\documentclass[letterpaper]{article}
\usepackage{cite}
\usepackage{epsfig}
\usepackage{url}
\usepackage[pdfauthor={Oshani Wasana Seneviratne},%
            pdftitle={Framework for Policy Aware Content Reuse on the WWW},%
            pdftex]{hyperref}

\author{Oshani Wasana Seneviratne
        $<$\href{mailto:oshani@csail.mit.edu}{oshani@csail.mit.edu}$>$}
\title{Framework for Policy Aware Content Reuse on the WWW}
\date{\today}

\begin{document}
\maketitle

\section{Introduction}

The World Wide Web (WWW) is a platform in which users can share their work very
effectively. Due to the nature of the medium, content on the WWW
including text, images, and videos can be reused and remixed
rapidly. Scientific research data, social networks, blogs, photo
sharing sites and other such applications known collectively as the social
web, and even general purpose websites have lots of increasingly
complex data. Data from several web pages can be very easily aggregated, mashed
up and presented in other web pages. Content generation of this
nature inevitably leads to many copyright or license terms violations,
motivating research into effective methods to detect and prevent such violations.

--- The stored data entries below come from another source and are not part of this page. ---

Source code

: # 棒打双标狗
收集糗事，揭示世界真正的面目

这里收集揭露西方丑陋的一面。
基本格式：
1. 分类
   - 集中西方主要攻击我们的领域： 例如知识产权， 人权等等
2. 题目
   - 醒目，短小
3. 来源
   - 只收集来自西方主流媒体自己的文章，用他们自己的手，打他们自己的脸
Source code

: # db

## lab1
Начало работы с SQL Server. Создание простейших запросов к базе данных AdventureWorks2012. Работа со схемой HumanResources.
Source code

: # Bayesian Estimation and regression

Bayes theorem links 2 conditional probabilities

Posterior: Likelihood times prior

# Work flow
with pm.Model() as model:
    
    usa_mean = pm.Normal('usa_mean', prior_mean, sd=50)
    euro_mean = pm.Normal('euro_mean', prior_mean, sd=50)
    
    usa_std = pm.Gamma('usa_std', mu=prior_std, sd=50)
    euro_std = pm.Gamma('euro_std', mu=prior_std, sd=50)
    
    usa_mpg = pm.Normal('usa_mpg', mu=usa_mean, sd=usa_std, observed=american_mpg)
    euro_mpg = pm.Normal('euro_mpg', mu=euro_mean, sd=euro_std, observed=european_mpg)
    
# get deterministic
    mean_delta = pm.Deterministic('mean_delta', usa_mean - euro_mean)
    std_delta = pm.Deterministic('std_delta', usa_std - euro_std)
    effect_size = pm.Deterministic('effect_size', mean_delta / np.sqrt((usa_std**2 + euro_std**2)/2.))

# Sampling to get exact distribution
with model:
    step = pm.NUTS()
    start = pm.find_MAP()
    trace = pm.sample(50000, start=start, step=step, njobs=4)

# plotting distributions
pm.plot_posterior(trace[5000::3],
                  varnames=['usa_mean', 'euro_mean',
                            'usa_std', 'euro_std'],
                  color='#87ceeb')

\section{Problem Description}

The research work undertaken on this project will focus on methods for detecting and helping users avoid license violations, in order to create a framework for policy aware content reuse on the WWW. This framework will build on the Creative Commons  Rights Expression Language (ccREL). However, it will differ from Digital Rights Management (DRM), because it will not attempt to enforce the rights embedded in media, but merely guide the user as to how best the content should be reused, making sure that the policies governing the content usage are properly adhered to. 

Such a framework is very useful because, for typical web users wanting to share their content online, DRM techniques are often an overkill. The Creative Commons (CC) project, on the other hand,  provides a very clear and a widely accepted rights expression language using semantic web technologies which is used to compose a set of well-defined licenses. These licenses are machine readable, and indicates to a person who wishes to reuse the content exactly how it should be used. However, unlike with DRM, if the license terms are violated, the violator will not be automatically penalized. 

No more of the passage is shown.